The White House tapped O’Brien, whose family’s roots are in Cuba, to moderate two events: First, a morning panel on Monday with the first lady with Cuban teenage girls, some of whom have studied in the United States. The students also will take questions submitted by American students to Discovery Education. Later in the day, O’Brien will moderate a panel with President Obama and entrepreneurs, in which Americans who have started their own business will share advice to their Cuban counterparts.
O’Brien started her own media company, Starfish Media Group, in 2013, after a tenure at CNN and NBC News.
O’Brien says that this trip will be “really interesting, especially since I am not covering it as a news reporter. I will be there as an entrepreneur.”
She said that she travels to Cuba every two years to visit family. Her mother grew up in poverty and left Cuba in the 1950s, before Fidel Castro came to power.
“She used to say that under Batista, he would do more than kill you.
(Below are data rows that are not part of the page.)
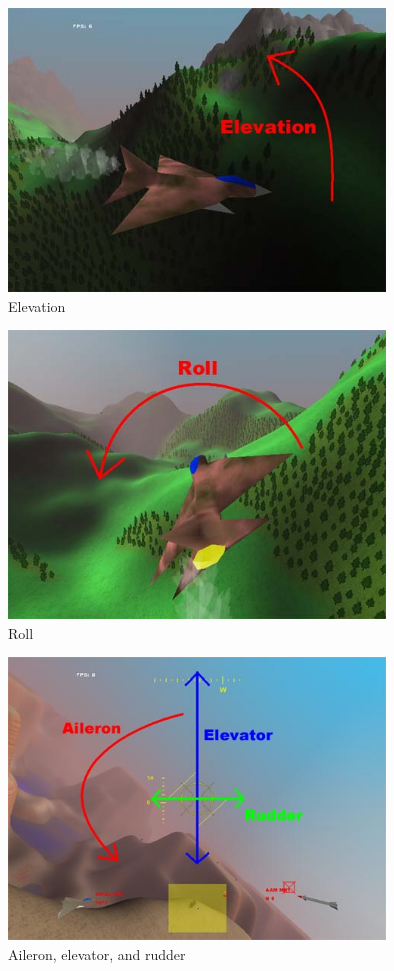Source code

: \begin{figure}
\begin{center}
\includegraphics[width=10cm]{elevation.jpg}
\caption{Elevation}
\label{fig:elevation}
\end{center}
\end{figure}

\begin{figure}
\begin{center}
\includegraphics[width=10cm]{roll.jpg}
\caption{Roll}
\label{fig:roll}
\end{center}
\end{figure}

\begin{figure}
\begin{center}
\includegraphics[width=10cm]{fly.jpg}
\caption{Aileron, elevator, and rudder}
\label{fig:fly}
\end{center}
\end{figure}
He would make sure that your family didn’t have any food,” O’Brien said.
Her mother finally got to return with O’Brien on a trip to Cuba about 10 years ago.
She thought “it was great to be back,” O’Brien says of her mother, now in her 80s. But “it was very emotionally challenging.” Many of her relatives had passed away as Cuba was isolated from the U.S.
This trip, O’Brien is bringing her 15-year-old and 14-year-old daughters and 11-year-old twin boys, the first time they will be there to meet their relatives and get a sense of what life is like for Cuban teenagers.
When Obama announced in December, 2014 that the U.S. would restore full diplomatic relations with Cuba, O’Brien wrote in an op-ed for CNN.com, “I had grown up rootless, disconnected from our family, unable to see firsthand what my mother’s country had become. The politics of the embargo alarmed me on both sides, even though I had no dog in that fight. The poverty astounded me, the restrictions, how people suffered a universal lack of opportunity. Yet I longed to remove the mystery surrounding the place and people my mother left behind. Now, perhaps, I can.”
The boycott, she wrote, was “punishing” for the Cuban people. She says that she is hopeful that the new engagement will expand the ties between the two countries, and that the U.S. can play a role in leading by example.
She says that when it comes to free speech, “I think that clearly in Cuba it is going to be a process.” When it comes to a free press, “I hope we are able to show the value of that.”